= What to produce =
Line by line, copy the data below exactly.

[Data excerpts]
++++++++++++++++++++

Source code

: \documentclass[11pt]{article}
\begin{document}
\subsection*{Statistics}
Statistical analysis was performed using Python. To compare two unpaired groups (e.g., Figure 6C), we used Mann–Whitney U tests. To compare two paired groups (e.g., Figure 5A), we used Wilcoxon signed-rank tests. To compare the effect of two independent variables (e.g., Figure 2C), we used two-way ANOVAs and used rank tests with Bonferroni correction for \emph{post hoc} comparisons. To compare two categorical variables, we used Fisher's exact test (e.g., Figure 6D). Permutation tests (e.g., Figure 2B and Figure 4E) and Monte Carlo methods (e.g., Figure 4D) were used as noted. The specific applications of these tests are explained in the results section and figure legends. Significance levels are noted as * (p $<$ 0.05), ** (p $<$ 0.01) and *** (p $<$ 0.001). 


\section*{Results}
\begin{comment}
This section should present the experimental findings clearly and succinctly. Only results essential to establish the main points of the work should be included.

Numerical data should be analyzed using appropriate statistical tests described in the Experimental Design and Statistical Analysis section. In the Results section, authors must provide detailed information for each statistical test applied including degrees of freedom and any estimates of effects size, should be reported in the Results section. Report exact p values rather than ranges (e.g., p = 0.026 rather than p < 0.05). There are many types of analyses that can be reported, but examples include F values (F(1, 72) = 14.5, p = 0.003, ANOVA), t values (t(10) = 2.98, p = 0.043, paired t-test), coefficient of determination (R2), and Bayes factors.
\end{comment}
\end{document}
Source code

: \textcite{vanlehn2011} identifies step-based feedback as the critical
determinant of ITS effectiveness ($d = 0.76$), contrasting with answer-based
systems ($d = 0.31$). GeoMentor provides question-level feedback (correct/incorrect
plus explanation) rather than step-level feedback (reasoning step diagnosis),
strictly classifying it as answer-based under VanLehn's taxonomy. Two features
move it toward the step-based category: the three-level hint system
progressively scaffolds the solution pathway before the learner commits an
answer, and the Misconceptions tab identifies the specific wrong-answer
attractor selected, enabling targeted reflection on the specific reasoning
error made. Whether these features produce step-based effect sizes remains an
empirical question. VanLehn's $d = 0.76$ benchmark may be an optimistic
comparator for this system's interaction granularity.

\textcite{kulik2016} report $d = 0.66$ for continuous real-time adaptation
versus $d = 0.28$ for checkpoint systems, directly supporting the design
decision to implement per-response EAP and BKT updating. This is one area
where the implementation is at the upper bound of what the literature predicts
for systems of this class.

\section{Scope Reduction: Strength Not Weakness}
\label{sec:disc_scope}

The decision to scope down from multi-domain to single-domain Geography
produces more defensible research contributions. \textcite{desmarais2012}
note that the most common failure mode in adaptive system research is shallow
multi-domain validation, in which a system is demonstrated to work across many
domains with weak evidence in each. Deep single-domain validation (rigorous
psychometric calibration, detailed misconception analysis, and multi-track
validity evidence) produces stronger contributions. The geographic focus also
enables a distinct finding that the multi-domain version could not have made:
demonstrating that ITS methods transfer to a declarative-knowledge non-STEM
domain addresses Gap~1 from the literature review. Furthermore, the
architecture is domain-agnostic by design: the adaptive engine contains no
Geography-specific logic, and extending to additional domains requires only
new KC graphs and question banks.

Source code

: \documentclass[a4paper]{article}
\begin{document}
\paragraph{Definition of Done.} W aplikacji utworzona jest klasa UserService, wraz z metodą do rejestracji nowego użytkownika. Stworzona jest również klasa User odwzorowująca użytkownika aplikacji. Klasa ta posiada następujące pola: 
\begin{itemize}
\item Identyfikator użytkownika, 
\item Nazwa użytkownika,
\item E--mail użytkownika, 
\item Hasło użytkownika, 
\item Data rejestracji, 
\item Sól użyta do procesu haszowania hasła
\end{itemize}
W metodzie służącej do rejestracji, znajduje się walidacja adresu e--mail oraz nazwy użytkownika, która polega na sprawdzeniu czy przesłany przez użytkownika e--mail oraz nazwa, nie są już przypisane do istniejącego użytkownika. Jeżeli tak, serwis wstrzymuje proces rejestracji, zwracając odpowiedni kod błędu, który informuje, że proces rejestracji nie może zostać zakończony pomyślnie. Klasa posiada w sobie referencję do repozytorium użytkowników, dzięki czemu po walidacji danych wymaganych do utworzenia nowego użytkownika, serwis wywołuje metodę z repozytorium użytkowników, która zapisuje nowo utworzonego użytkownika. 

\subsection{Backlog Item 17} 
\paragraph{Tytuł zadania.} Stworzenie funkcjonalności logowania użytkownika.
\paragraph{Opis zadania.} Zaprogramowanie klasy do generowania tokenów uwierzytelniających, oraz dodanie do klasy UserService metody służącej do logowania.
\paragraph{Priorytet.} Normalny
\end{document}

++++++++++++++++++++

= Written solution =
Source code

: \documentclass[11pt]{article}
\begin{document}
\subsection*{Statistics}
Statistical analysis was performed using Python. To compare two unpaired groups (e.g., Figure 6C), we used Mann–Whitney U tests. To compare two paired groups (e.g., Figure 5A), we used Wilcoxon signed-rank tests. To compare the effect of two independent variables (e.g., Figure 2C), we used two-way ANOVAs and used rank tests with Bonferroni correction for \emph{post hoc} comparisons. To compare two categorical variables, we used Fisher's exact test (e.g., Figure 6D). Permutation tests (e.g., Figure 2B and Figure 4E) and Monte Carlo methods (e.g., Figure 4D) were used as noted. The specific applications of these tests are explained in the results section and figure legends. Significance levels are noted as * (p $<$ 0.05), ** (p $<$ 0.01) and *** (p $<$ 0.001). 


\section*{Results}
\begin{comment}
This section should present the experimental findings clearly and succinctly. Only results essential to establish the main points of the work should be included.

Numerical data should be analyzed using appropriate statistical tests described in the Experimental Design and Statistical Analysis section. In the Results section, authors must provide detailed information for each statistical test applied including degrees of freedom and any estimates of effects size, should be reported in the Results section. Report exact p values rather than ranges (e.g., p = 0.026 rather than p < 0.05). There are many types of analyses that can be reported, but examples include F values (F(1, 72) = 14.5, p = 0.003, ANOVA), t values (t(10) = 2.98, p = 0.043, paired t-test), coefficient of determination (R2), and Bayes factors.
\end{comment}
\end{document}
Source code

: \textcite{vanlehn2011} identifies step-based feedback as the critical
determinant of ITS effectiveness ($d = 0.76$), contrasting with answer-based
systems ($d = 0.31$). GeoMentor provides question-level feedback (correct/incorrect
plus explanation) rather than step-level feedback (reasoning step diagnosis),
strictly classifying it as answer-based under VanLehn's taxonomy. Two features
move it toward the step-based category: the three-level hint system
progressively scaffolds the solution pathway before the learner commits an
answer, and the Misconceptions tab identifies the specific wrong-answer
attractor selected, enabling targeted reflection on the specific reasoning
error made. Whether these features produce step-based effect sizes remains an
empirical question. VanLehn's $d = 0.76$ benchmark may be an optimistic
comparator for this system's interaction granularity.

\textcite{kulik2016} report $d = 0.66$ for continuous real-time adaptation
versus $d = 0.28$ for checkpoint systems, directly supporting the design
decision to implement per-response EAP and BKT updating. This is one area
where the implementation is at the upper bound of what the literature predicts
for systems of this class.

\section{Scope Reduction: Strength Not Weakness}
\label{sec:disc_scope}

The decision to scope down from multi-domain to single-domain Geography
produces more defensible research contributions. \textcite{desmarais2012}
note that the most common failure mode in adaptive system research is shallow
multi-domain validation, in which a system is demonstrated to work across many
domains with weak evidence in each. Deep single-domain validation (rigorous
psychometric calibration, detailed misconception analysis, and multi-track
validity evidence) produces stronger contributions. The geographic focus also
enables a distinct finding that the multi-domain version could not have made:
demonstrating that ITS methods transfer to a declarative-knowledge non-STEM
domain addresses Gap~1 from the literature review. Furthermore, the
architecture is domain-agnostic by design: the adaptive engine contains no
Geography-specific logic, and extending to additional domains requires only
new KC graphs and question banks.

Source code

: \documentclass[a4paper]{article}
\begin{document}
\paragraph{Definition of Done.} W aplikacji utworzona jest klasa UserService, wraz z metodą do rejestracji nowego użytkownika. Stworzona jest również klasa User odwzorowująca użytkownika aplikacji. Klasa ta posiada następujące pola: 
\begin{itemize}
\item Identyfikator użytkownika, 
\item Nazwa użytkownika,
\item E--mail użytkownika, 
\item Hasło użytkownika, 
\item Data rejestracji, 
\item Sól użyta do procesu haszowania hasła
\end{itemize}
W metodzie służącej do rejestracji, znajduje się walidacja adresu e--mail oraz nazwy użytkownika, która polega na sprawdzeniu czy przesłany przez użytkownika e--mail oraz nazwa, nie są już przypisane do istniejącego użytkownika. Jeżeli tak, serwis wstrzymuje proces rejestracji, zwracając odpowiedni kod błędu, który informuje, że proces rejestracji nie może zostać zakończony pomyślnie. Klasa posiada w sobie referencję do repozytorium użytkowników, dzięki czemu po walidacji danych wymaganych do utworzenia nowego użytkownika, serwis wywołuje metodę z repozytorium użytkowników, która zapisuje nowo utworzonego użytkownika. 

\subsection{Backlog Item 17} 
\paragraph{Tytuł zadania.} Stworzenie funkcjonalności logowania użytkownika.
\paragraph{Opis zadania.} Zaprogramowanie klasy do generowania tokenów uwierzytelniających, oraz dodanie do klasy UserService metody służącej do logowania.
\paragraph{Priorytet.} Normalny
\end{document}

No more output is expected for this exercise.